§ **Pictures paired with source code**:

◆ ◆ ◆ ◆

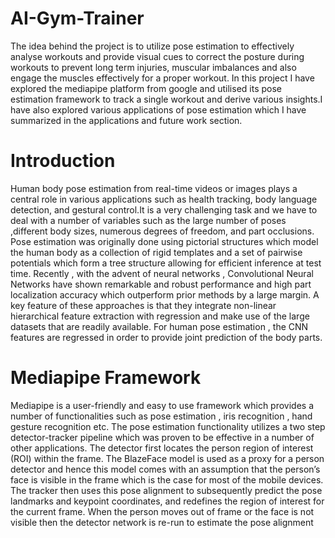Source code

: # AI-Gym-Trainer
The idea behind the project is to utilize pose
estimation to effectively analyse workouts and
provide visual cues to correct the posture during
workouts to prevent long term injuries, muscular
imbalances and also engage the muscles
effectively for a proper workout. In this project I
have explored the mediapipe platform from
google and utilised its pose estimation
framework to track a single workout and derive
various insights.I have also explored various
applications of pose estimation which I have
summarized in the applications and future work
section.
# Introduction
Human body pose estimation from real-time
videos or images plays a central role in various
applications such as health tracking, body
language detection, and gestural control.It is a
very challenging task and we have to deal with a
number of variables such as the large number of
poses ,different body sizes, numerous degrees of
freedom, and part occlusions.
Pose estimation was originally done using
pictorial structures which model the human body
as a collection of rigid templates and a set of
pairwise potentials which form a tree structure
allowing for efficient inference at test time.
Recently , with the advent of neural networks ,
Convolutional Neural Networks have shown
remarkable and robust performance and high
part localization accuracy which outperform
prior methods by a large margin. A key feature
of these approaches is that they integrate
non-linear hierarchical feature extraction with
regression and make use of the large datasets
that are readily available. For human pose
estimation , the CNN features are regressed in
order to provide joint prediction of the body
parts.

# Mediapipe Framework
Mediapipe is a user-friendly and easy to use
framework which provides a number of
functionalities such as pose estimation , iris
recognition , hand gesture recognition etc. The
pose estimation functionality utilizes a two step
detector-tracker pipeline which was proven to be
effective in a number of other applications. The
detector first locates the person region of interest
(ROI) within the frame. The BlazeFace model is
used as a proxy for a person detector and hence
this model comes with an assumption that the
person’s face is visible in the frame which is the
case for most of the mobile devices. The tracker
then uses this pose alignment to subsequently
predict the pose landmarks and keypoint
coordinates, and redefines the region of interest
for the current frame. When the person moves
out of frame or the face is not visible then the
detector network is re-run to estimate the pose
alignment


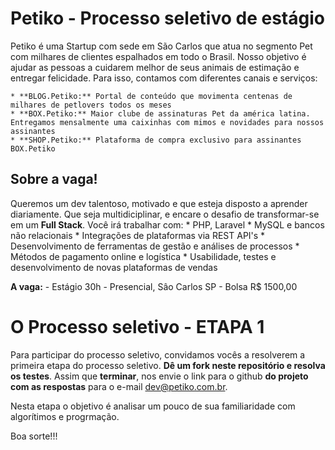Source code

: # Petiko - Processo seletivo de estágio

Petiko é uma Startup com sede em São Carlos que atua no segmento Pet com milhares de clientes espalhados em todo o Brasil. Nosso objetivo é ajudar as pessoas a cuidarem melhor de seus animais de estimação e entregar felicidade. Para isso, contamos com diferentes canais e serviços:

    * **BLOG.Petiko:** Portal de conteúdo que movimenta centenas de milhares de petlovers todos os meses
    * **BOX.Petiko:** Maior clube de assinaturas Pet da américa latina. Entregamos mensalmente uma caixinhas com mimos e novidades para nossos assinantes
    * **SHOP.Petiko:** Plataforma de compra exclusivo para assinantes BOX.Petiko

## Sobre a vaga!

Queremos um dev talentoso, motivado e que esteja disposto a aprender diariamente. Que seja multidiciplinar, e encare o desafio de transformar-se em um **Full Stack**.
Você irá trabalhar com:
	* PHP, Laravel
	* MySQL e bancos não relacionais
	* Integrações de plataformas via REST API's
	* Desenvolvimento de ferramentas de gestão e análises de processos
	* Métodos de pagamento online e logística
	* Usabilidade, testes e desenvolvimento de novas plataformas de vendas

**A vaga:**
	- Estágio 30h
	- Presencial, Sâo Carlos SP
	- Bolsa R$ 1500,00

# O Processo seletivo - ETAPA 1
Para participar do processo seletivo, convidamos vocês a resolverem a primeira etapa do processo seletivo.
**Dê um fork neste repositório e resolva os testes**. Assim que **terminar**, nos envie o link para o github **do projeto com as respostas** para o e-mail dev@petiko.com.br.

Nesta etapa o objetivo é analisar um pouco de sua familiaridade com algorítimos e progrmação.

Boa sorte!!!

◆ ◆ ◆ ◆

§ **Work instructions**: When a line of the records includes "such", that line belongs in the answer.

§ **Result of the task**:
applications such as health tracking, body
number of variables such as the large number of
functionalities such as pose estimation , iris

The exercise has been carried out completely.